When reading the element "//div[@class='seznam']" I get basic information about all the ads. But I would like to read all the elements <meta itemprop="position" content="1"> or the element <meta itemprop="price" content="229000.00">, but I always get data of the first ad on the page. I tried with scrolling on page , I also use the function find_elements instead of find_element.

from selenium.common.exceptions import TimeoutException
from selenium.webdriver import ActionChains, Keys
from selenium.webdriver.common.by import By
from selenium.webdriver.support.wait import WebDriverWait
from selenium.webdriver.support.ui import Select
from selenium.webdriver.support import expected_conditions as EC
import time
from seleniumbase import Driver
from selenium.webdriver.remote.webelement import WebElement

driver = Driver(uc=True)
wait = WebDriverWait(driver, 60)
URL = "https://www.nepremicnine.net/oglasi-prodaja/gorenjska/kranj/kranj/stanovanje/letnik-od-1980-do-1989/"
driver.open(URL)

wait.until(EC.element_to_be_clickable((By.ID,"CybotCookiebotDialogBodyButtonDecline"))).click()
cnt_oglasov = wait.until(EC.element_to_be_clickable((By.XPATH, "//div[@class='oglasi_cnt']")))
print(cnt_oglasov.text)

if (cnt_oglasov.text.find('Št. ustreznih oglasov: '))>=0:
    st_oglasov_str=cnt_oglasov.text.removeprefix("Št. ustreznih oglasov: ")
    print("st. najdenih oglasov: " + st_oglasov_str)

#list of ads
driver.execute_script("window.scrollTo(0, 1000);")
time.sleep(5)
vsebina = wait.until(EC.visibility_of_element_located((By.XPATH, "//div[@class='seznam']")))
#print(vsebina.text)
#ActionChains(driver).move_to_element(vsebina)
posamezni = vsebina.find_elements(By.CLASS_NAME, 'property-details')
title = []
for one in posamezni:
    title = one.find_element(By.XPATH, "//div[@class='propertydetails']")
    title1 = title.get_attribute('data-href')
    print(title1)

    time.sleep(5)
3
  • I see find_element (without s) inside for-loop - it may need . for relative xpath ".//div[@class='propertydetails']". Without . it can always give the same (first) element. Commented Jun 4 at 9:15
  • I get NoSuchElementException: Commented Jun 4 at 9:30
  • Don't use sleep() in this context. If you use WebDriverWait properly it's just not necessary. In any case it's likely to be unreliable Commented Jun 4 at 9:45

4 Answers 4

0

Looks like all you're interested in is the data-href attributes in which case:

from selenium.webdriver import Chrome
from selenium.webdriver.common.by import By
from selenium.webdriver.support.wait import WebDriverWait
from selenium.webdriver.support import expected_conditions as EC
from selenium.webdriver.remote.webdriver import WebDriver
from collections.abc import Iterator

URL = "https://www.nepremicnine.net/oglasi-prodaja/gorenjska/kranj/kranj/stanovanje/letnik-od-1980-do-1989/"

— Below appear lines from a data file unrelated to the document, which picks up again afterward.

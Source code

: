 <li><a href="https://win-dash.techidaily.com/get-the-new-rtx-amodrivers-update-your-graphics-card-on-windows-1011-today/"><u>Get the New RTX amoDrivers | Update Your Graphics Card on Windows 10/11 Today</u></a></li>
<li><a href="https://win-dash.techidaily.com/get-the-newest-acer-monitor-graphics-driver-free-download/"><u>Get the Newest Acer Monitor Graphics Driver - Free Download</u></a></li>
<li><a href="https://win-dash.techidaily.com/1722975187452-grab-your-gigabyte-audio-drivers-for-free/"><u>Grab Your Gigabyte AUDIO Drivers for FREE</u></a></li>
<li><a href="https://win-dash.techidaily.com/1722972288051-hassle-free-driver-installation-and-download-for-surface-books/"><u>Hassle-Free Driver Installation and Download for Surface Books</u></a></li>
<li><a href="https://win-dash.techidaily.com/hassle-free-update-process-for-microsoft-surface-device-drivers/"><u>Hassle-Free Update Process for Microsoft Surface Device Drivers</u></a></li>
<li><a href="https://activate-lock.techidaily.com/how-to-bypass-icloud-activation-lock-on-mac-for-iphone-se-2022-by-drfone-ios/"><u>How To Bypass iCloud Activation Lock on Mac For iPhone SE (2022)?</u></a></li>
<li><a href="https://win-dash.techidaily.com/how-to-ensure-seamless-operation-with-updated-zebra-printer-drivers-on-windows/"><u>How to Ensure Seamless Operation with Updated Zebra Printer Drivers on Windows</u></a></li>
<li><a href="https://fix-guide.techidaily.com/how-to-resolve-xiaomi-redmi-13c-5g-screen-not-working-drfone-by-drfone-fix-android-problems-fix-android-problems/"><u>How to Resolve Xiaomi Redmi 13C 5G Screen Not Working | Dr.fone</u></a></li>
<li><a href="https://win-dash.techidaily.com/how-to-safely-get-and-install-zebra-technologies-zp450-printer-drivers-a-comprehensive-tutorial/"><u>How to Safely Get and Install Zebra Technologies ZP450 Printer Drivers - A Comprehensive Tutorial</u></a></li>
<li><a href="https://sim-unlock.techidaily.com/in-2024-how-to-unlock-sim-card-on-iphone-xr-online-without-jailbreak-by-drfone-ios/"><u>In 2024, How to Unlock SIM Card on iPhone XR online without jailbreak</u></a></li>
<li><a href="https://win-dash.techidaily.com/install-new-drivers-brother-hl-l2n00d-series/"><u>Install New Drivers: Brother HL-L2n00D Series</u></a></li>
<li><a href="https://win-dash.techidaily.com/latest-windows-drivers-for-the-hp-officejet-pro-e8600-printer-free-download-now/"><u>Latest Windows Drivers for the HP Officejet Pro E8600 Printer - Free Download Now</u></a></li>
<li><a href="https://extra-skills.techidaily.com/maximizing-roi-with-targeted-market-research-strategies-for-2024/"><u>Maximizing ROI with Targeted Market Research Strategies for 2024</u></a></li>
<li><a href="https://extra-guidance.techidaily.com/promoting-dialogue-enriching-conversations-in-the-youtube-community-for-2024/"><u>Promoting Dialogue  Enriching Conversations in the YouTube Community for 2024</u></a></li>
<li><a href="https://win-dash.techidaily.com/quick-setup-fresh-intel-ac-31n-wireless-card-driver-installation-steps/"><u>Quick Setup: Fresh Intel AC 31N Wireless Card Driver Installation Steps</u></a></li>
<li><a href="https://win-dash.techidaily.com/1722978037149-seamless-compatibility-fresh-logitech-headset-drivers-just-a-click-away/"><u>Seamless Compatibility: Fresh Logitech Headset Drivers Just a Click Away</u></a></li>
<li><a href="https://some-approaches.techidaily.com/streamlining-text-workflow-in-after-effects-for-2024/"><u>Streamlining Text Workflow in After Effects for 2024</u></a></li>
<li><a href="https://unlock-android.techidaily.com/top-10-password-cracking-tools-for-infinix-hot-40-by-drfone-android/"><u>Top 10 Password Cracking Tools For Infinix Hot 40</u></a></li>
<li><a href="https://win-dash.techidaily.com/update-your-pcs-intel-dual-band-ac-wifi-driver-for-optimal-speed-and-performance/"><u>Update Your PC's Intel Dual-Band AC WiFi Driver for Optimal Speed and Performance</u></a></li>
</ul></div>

def decline_cookies(driver: WebDriver) -> None:
    wait = WebDriverWait(driver, 5)
    ec = EC.element_to_be_clickable
    locator = (By.ID, "CybotCookiebotDialogBodyButtonDecline")
    try:
        button = wait.until(ec(locator))
        button.click()
    except Exception as e:
        pass


def ads(driver: WebDriver) -> Iterator[str]:
    wait = WebDriverWait(driver, 10)
    ec = EC.presence_of_all_elements_located
    locator = (By.CSS_SELECTOR, "div.col-md-6 div.property-details")
    for div in wait.until(ec(locator)):
        result = div.get_attribute("data-href")
        if isinstance(result, str):
            yield result

if __name__ == "__main__":
    with Chrome() as driver:
        driver.get(URL)
        decline_cookies(driver)
        for href in ads(driver):
            print(href)

Output:

https://www.nepremicnine.net/oglasi-prodaja/kranj-stanovanje_6980815/
https://www.nepremicnine.net/oglasi-prodaja/kranj-stanovanje_6993792/
https://www.nepremicnine.net/oglasi-prodaja/kranj-stanovanje_6849482/
https://www.nepremicnine.net/oglasi-prodaja/kranj-stanovanje_6895075/
https://www.nepremicnine.net/oglasi-prodaja/kranj-stanovanje_6965426/
https://www.nepremicnine.net/oglasi-prodaja/kranj-stanovanje_6836639/
https://www.nepremicnine.net/oglasi-prodaja/kranj-stanovanje_6988403/
https://www.nepremicnine.net/oglasi-prodaja/kranj-stanovanje_6817465/
https://www.nepremicnine.net/oglasi-prodaja/kranj-planina-stanovanje_6987918/
https://www.nepremicnine.net/oglasi-prodaja/kranj-planina-stanovanje_6989373/
https://www.nepremicnine.net/oglasi-prodaja/kranj-planina-1-stanovanje_6985299/
Sign up to request clarification or add additional context in comments.

1 Comment

Thank you very much for this example. I have to learn a lot :)
0

Check the simplified working code below with explanation in comments.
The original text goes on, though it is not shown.